Trump ha scaricato i curdi in Siria
Ha annunciato che non ostacolerà operazioni militari della Turchia nel nordest del paese, ribaltando quanto avevano fatto gli Stati Uniti finora
Domenica sera la Casa Bianca ha diffuso un comunicato per annunciare un cambiamento importante di strategia degli Stati Uniti in Siria: ha detto che ritirerà le proprie forze dal nordest del paese, dove si trovano oggi i curdi siriani, i principali alleati degli statunitensi durante la guerra contro lo Stato Islamico (o ISIS), data per terminata diversi mesi fa. Il ritiro è stato deciso per evitare che i militari statunitensi si trovino in mezzo a un’operazione militare che farà presto la Turchia proprio in quell’area, con l’obiettivo di prendere il controllo dei territori oggi dei curdi e stabilire una specie di “safe zone”, zona di sicurezza, tra il confine turco e i curdi siriani, che la Turchia considera terroristi e una minaccia alla propria sicurezza nazionale.
Il comunicato è stato reso pubblico poco dopo una telefonata tra il presidente statunitense Donald Trump e il presidente turco Recep Tayyip Erdoğan.
Durante la conversazione, Erdoğan aveva espresso la sua frustrazione per la mancanza di progressi nella creazione di una “safe zone” nel nordest della Siria che gli era stata promessa ad agosto dai suoi alleati della NATO. Il presidente turco vorrebbe avere il controllo di una fascia di territorio piuttosto ampia: sarebbe un corridoio profondo una trentina di chilometri e lungo più di 400 chilometri lungo il confine tra Turchia e Siria, a est del fiume Eufrate, dove si trovano i curdi (a ovest dell’Eufrate ci sono già forze alleate con la Turchia). In questo territorio, Erdoğan vorrebbe rimandare tutti i profughi siriani che negli ultimi anni si sono rifugiati in Turchia.
Le Forze Democratiche Siriane (SDF), la coalizione militare che ha combattuto contro l’ISIS insieme agli Stati Uniti e che è formata soprattutto dai curdi siriani, hanno risposto piuttosto duramente all’annuncio degli Stati Uniti.
Hanno sottolineato come avessero fatto la loro parte prevista dall’accordo di agosto, smantellando alcune postazioni difensive nel nordest della Siria che erano state messe in piedi proprio in funzione anti Turchia. Di fatto, ha scritto il giornalista del Wall Street Journal Yaroslav Trofimov, le SDF si erano fatte convincere a smantellare le proprie postazioni dagli Stati Uniti, che avevano promesso in cambio di garantire loro sicurezza e protezione: «Una volta che i curdi delle SDF sono diventati senza difese, Trump ha dato a Erdogan il via libera per invadere», ha scritto Trofimov. Le SDF hanno aggiunto che faranno di tutto per difendere il proprio territorio, e hanno detto che un’eventuale operazione della Turchia nel nordest della Siria potrebbe avere la conseguenza di creare caos e insicurezza e favorire un ritorno dell’ISIS.

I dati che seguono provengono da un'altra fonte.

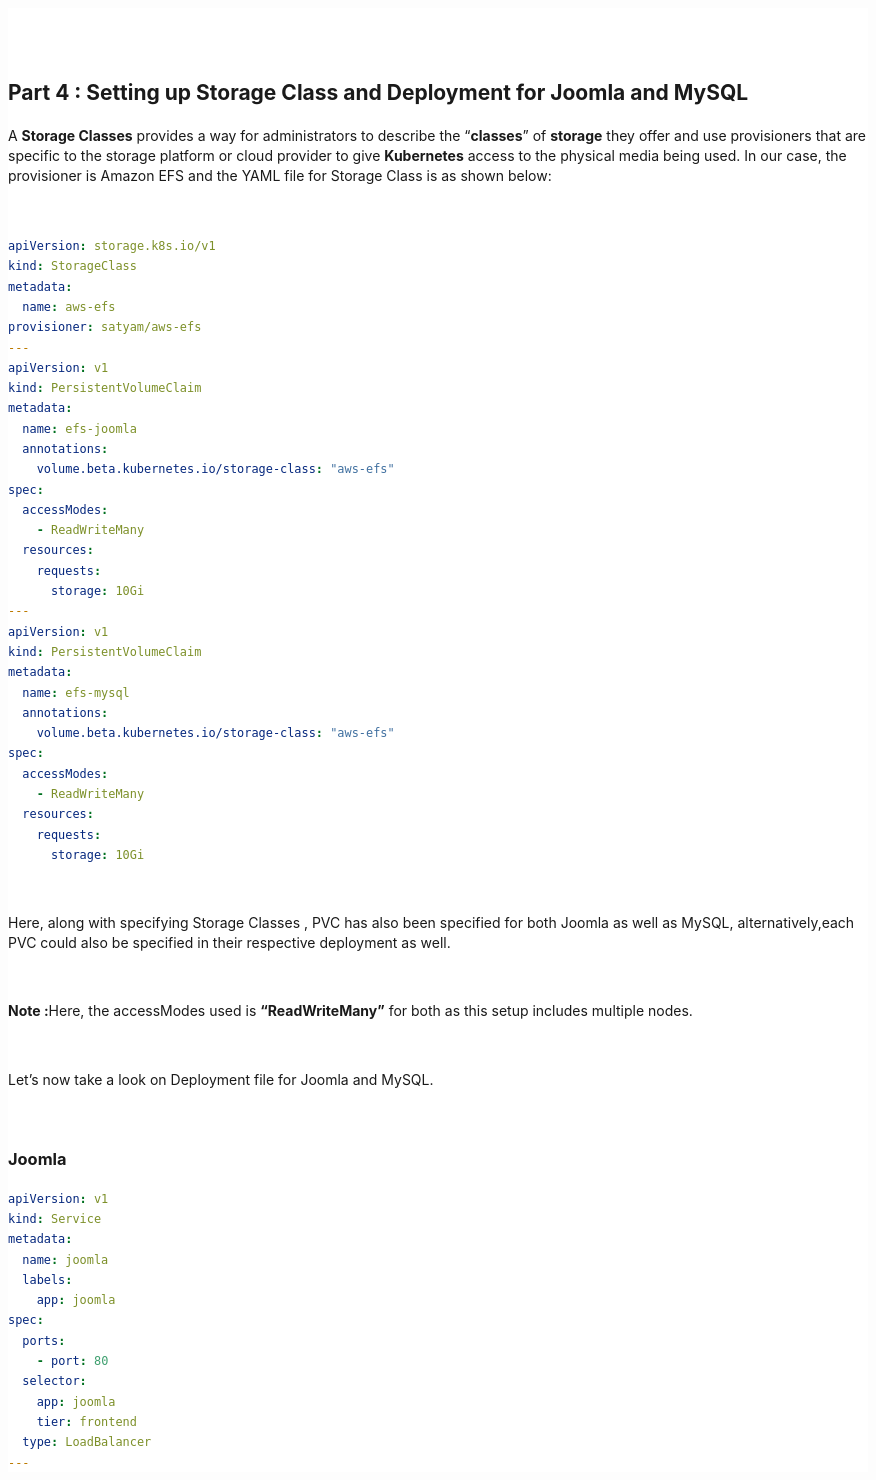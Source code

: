 <br><br>
<h2>Part 4 : Setting up Storage Class and Deployment for Joomla and MySQL</h2>
<p>A <b>Storage Classes</b> provides a way for administrators to describe the “<b>classes</b>” of <b>storage</b> they offer and use provisioners that are specific to the storage platform or cloud provider to give <b>Kubernetes</b> access to the physical media being used. In our case, the provisioner is Amazon EFS and the YAML file for Storage Class is as shown below:</p><br>

```yaml
apiVersion: storage.k8s.io/v1
kind: StorageClass
metadata:
  name: aws-efs
provisioner: satyam/aws-efs
---
apiVersion: v1
kind: PersistentVolumeClaim
metadata:
  name: efs-joomla
  annotations:
    volume.beta.kubernetes.io/storage-class: "aws-efs"
spec:
  accessModes:
    - ReadWriteMany
  resources:
    requests:
      storage: 10Gi
---
apiVersion: v1
kind: PersistentVolumeClaim
metadata:
  name: efs-mysql
  annotations:
    volume.beta.kubernetes.io/storage-class: "aws-efs"
spec:
  accessModes:
    - ReadWriteMany
  resources:
    requests:
      storage: 10Gi
```

<br>
<p>Here, along with specifying Storage Classes , PVC has also been specified for both Joomla as well as MySQL, alternatively,each PVC could also be specified in their respective deployment as well.</p><br>
<p><b>Note :</b>Here, the accessModes used is <b>“ReadWriteMany”</b> for both as this setup includes multiple nodes.</p><br>
<p>Let’s now take a look on Deployment file for Joomla and MySQL.</p><br>

<h3>Joomla</h3>

```yaml
apiVersion: v1
kind: Service
metadata:
  name: joomla
  labels:
    app: joomla
spec:
  ports:
    - port: 80
  selector:
    app: joomla
    tier: frontend
  type: LoadBalancer
---
```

Per il momento non si hanno molte informazioni sulle reali intenzioni della Turchia, e soprattutto sui tempi di una eventuale invasione. Se le forze turche fossero già pronte per invadere il nordest della Siria, per le SDF ci sarebbe poco tempo per reagire e organizzarsi in maniera efficace. Secondo alcuni analisti, i curdi siriani potrebbero anche provare a cercare protezione altrove, ora che hanno perso quella degli Stati Uniti: potrebbero per esempio rivolgersi al regime siriano di Bashar al Assad e alla Russia, sua alleata.
Non è la prima volta che la Turchia prende di mira il nord della Siria, dove negli ultimi anni si è rafforzata molto la presenza curda. Nell’agosto 2016 la Turchia era entrata in Siria con i carri armati insieme a un gruppo di ribelli, e aveva preso il controllo di alcuni territori dell’ISIS prima che fossero conquistati proprio dai curdi. Da allora si era consolidata la situazione per cui la Turchia decideva per i territori a ovest del fiume Eufrate, mentre i curdi siriani avrebbero continuato a controllare tutti i territori a est. Con l’annuncio di domenica della Casa Bianca, questo accordo si può considerare saltato.